RECORDS FOR THE TASK section start

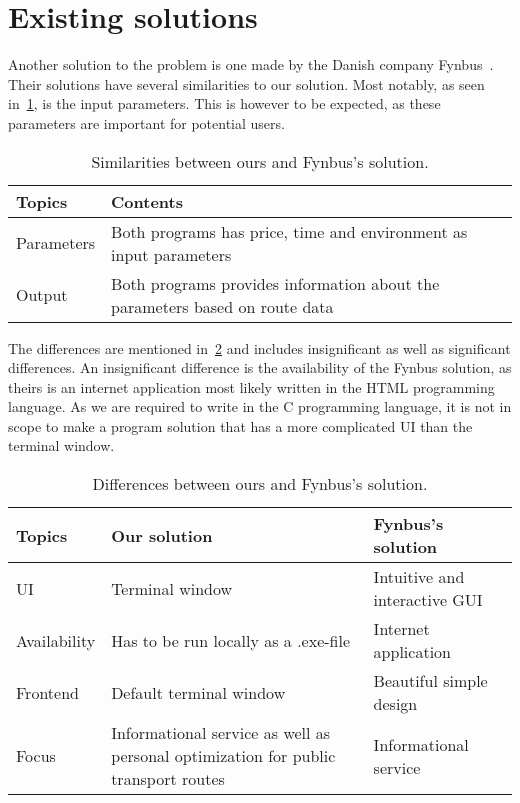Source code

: \section{Existing solutions}\label{existing-solutions}

Another solution to the problem is one made by the Danish company Fynbus~\cite{fynbus2023}.
Their solutions have several similarities to our solution.
Most notably, as seen in~\ref{tab:similarities-between-ours-and-fynbus's-solution}, is the input parameters.
This is however to be expected, as these parameters are important for potential users.

\begin{table}[ht]
    \centering
    \begin{tabular}{|l|p{5cm}|p{5cm}|}
        \hline
        \textbf{Topics} & \textbf{Contents} \\
        \hline
        Parameters & Both programs has price, time and environment as input parameters \\
        \hline
        Output & Both programs provides information about the parameters based on route data \\
        \hline
    \end{tabular}
    \caption{Similarities between ours and Fynbus's solution.}
    \label{tab:similarities-between-ours-and-fynbus's-solution}
\end{table}

The differences are mentioned in~\ref{tab:differences-between-ours-and-fynbus's-solution} and includes insignificant as
well as significant differences.
An insignificant difference is the availability of the Fynbus solution, as theirs is an internet application most
likely written in the HTML programming language.
As we are required to write in the C programming language, it is not in scope to make a program solution that has a more
complicated UI than the terminal window.

\begin{table}[ht]
    \centering
    \begin{tabular}{|l|p{5cm}|p{5cm}|}
        \hline
        \textbf{Topics} & \textbf{Our solution} & \textbf{Fynbus's solution} \\
        \hline
        UI & Terminal window & Intuitive and interactive GUI \\
        \hline
        Availability & Has to be run locally as a .exe-file & Internet application \\
        \hline
        Frontend & Default terminal window & Beautiful simple design \\
        \hline
        Focus & Informational service as well as personal optimization for public transport routes & Informational service \\
        \hline
    \end{tabular}
    \caption{Differences between ours and Fynbus's solution.}
    \label{tab:differences-between-ours-and-fynbus's-solution}
\end{table}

RECORDS FOR THE TASK section end

WORK INSTRUCTIONS
From the entries above, list each line with "Topics" in it.

ANSWER BELOW
        \textbf{Topics} & \textbf{Contents} \\
        \textbf{Topics} & \textbf{Our solution} & \textbf{Fynbus's solution} \\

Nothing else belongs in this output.